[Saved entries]

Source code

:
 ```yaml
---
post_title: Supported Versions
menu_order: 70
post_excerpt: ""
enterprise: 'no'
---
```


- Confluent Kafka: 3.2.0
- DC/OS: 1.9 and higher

▶ _Exercise objective_: Set the records above down again, exactly as they read.

▶ _Exercise answer_:
Source code

:
 ```yaml
---
post_title: Supported Versions
menu_order: 70
post_excerpt: ""
enterprise: 'no'
---
```


- Confluent Kafka: 3.2.0
- DC/OS: 1.9 and higher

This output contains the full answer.